NOT LIKE Alternatives in WHERE clause

  • Hello,

    I need help to improve an existing (hence I cannot change table's structure nor the content's logic) WHERE clause, please.

    The table consists of returned products with their respective reason(s). In case there is more than one reason, they are concatenated. The request as shown in the mock-up below, has to retrieve a list of returned products without specific reasons. In my example I retrieve returned products without reasons 2 or 3 by using NOT LIKE in the WHERE clause. The result itself is correct. Yet it is inefficient and I would like your suggestion if it is possible to improve, please?

     

    DROP TABLE IF EXISTS returned_products;
    GO
    CREATE TABLE returned_products(
    returned_products_id INT IDENTITY(1,1),
    returned_products_reason VARCHAR(1000))


    ALTER TABLE returned_products
    ADD CONSTRAINT returned_products_PK PRIMARY KEY (returned_products_id);





    DECLARE @c_reason_1 VARCHAR(100) = 'reason_1',
    @c_reason_2 VARCHAR(100) = 'reason_2',
    @c_reason_3 VARCHAR(100) = 'reason_3';





    INSERT INTO returned_products(returned_products_reason)
    VALUES(@c_reason_1),
      (@c_reason_2),
      (@c_reason_1+@c_reason_3),
      (@c_reason_1+@c_reason_3+@c_reason_2)





    SELECT rp.* 
    FROM returned_products rp
    WHERE rp.returned_products_reason NOT LIKE '%'+@c_reason_3+'%'
    AND   rp.returned_products_reason NOT LIKE '%'+@c_reason_2+'%'

     

     

  • First off string comparisons are never going to be highly efficient just by the nature of that beast which is why numerics are used most of the time. For instance, in this table structure if there was a table that held the ProductReturnReason descriptions with a key value and then that key value is what is stored in the other table your WHERE clause could be made much simpler and more efficient.  Aka no sloppy concatentation required and no string searches needed.

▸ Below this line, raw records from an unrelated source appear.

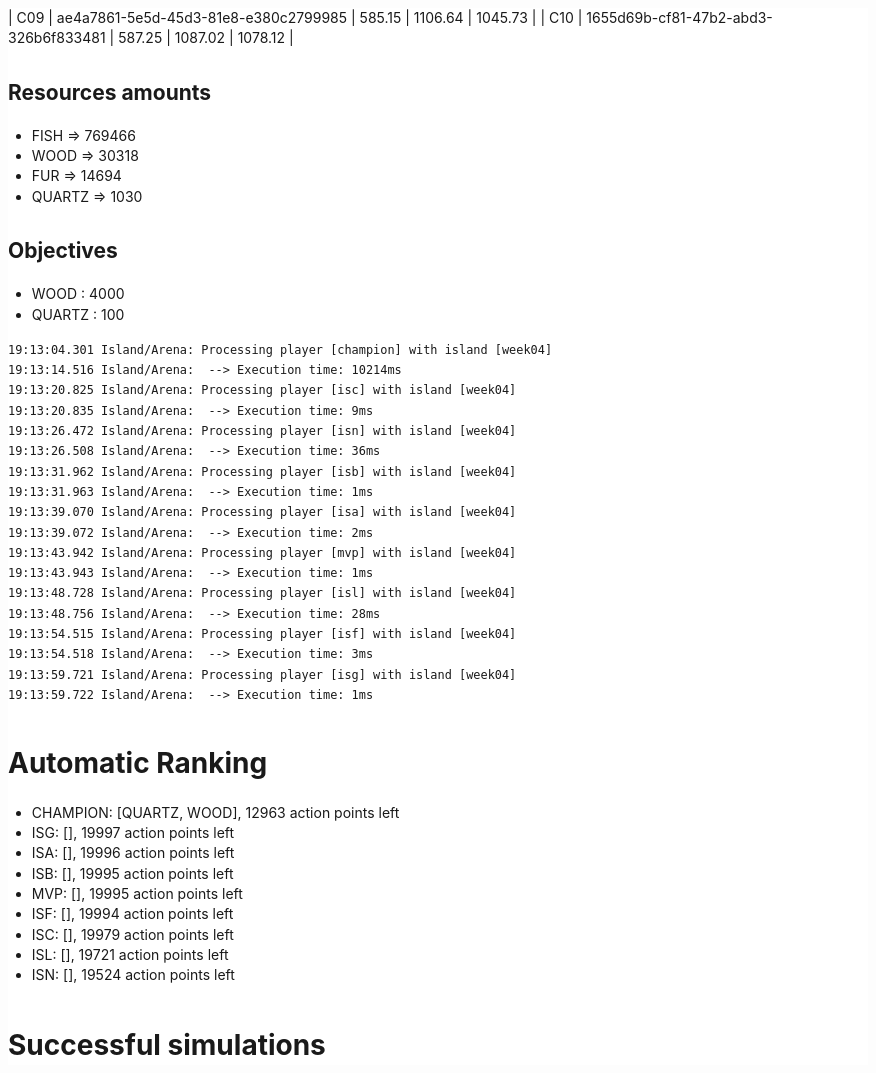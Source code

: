 | C09 | ae4a7861-5e5d-45d3-81e8-e380c2799985 | 585.15 | 1106.64 | 1045.73 |
| C10 | 1655d69b-cf81-47b2-abd3-326b6f833481 | 587.25 | 1087.02 | 1078.12 |


## Resources amounts
  - FISH       => 769466
  - WOOD       => 30318
  - FUR        => 14694
  - QUARTZ     => 1030


## Objectives
  - WOOD      : 4000
  - QUARTZ    : 100

```
19:13:04.301 Island/Arena: Processing player [champion] with island [week04]
19:13:14.516 Island/Arena:  --> Execution time: 10214ms
19:13:20.825 Island/Arena: Processing player [isc] with island [week04]
19:13:20.835 Island/Arena:  --> Execution time: 9ms
19:13:26.472 Island/Arena: Processing player [isn] with island [week04]
19:13:26.508 Island/Arena:  --> Execution time: 36ms
19:13:31.962 Island/Arena: Processing player [isb] with island [week04]
19:13:31.963 Island/Arena:  --> Execution time: 1ms
19:13:39.070 Island/Arena: Processing player [isa] with island [week04]
19:13:39.072 Island/Arena:  --> Execution time: 2ms
19:13:43.942 Island/Arena: Processing player [mvp] with island [week04]
19:13:43.943 Island/Arena:  --> Execution time: 1ms
19:13:48.728 Island/Arena: Processing player [isl] with island [week04]
19:13:48.756 Island/Arena:  --> Execution time: 28ms
19:13:54.515 Island/Arena: Processing player [isf] with island [week04]
19:13:54.518 Island/Arena:  --> Execution time: 3ms
19:13:59.721 Island/Arena: Processing player [isg] with island [week04]
19:13:59.722 Island/Arena:  --> Execution time: 1ms
```

# Automatic Ranking
  - CHAMPION: [QUARTZ, WOOD], 12963 action points left
  - ISG: [], 19997 action points left
  - ISA: [], 19996 action points left
  - ISB: [], 19995 action points left
  - MVP: [], 19995 action points left
  - ISF: [], 19994 action points left
  - ISC: [], 19979 action points left
  - ISL: [], 19721 action points left
  - ISN: [], 19524 action points left

# Successful simulations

    So I would suggest building staging tables that stages that data in a more friendly manner. You are not changing the existing structure but adding a new table that reformats that ugly table into what it should have looked like. You can even do this on the fly, using a temp table but then you are going to lose time building the temp table each time where building it ahead of time on a schedule or via a Trigger would be the best.

    TABLE tbReturnedProductReasons
    (
         ReturnedProdReasonId INT IDENTITY(1,1)
        ,ProductId INT -- (FK)
        ,ReasonCode INT
        ,DateReturned    DATETIME2(0)
    )
    -- Create a Non-Unique Clustered Index(es) based on how you plan to query the data

    TABLE returned_products
    (
    ReasonCode INT IDENTITY(1,1),
    ReasonDesc VARCHAR(100)
    )
    -- This table holds the individual Reasons 'c_reason_1', 'c_reason_2', 'c_reason_3'

    -- New WHERE clause
    -- WHERE ReasonCode NOT IN (2, 3)

    Again this assumes you can create these new staging tables, otherwise, I am not aware of any way to more efficiently query a poorly designed string column. The only other thing that might be helpful is to make sure there are quality Indexes on the table you are actually querying. Sorry I could not be of much more help, perhaps someone else will have a better solution.

    • This reply was modified 1 year, 7 months ago by  Dennis Jensen. Reason: fix typos
  • Thank you for the reply, yet I think it will not work if the reason column, as I mentioned in my original request, will have several concatenated reasons.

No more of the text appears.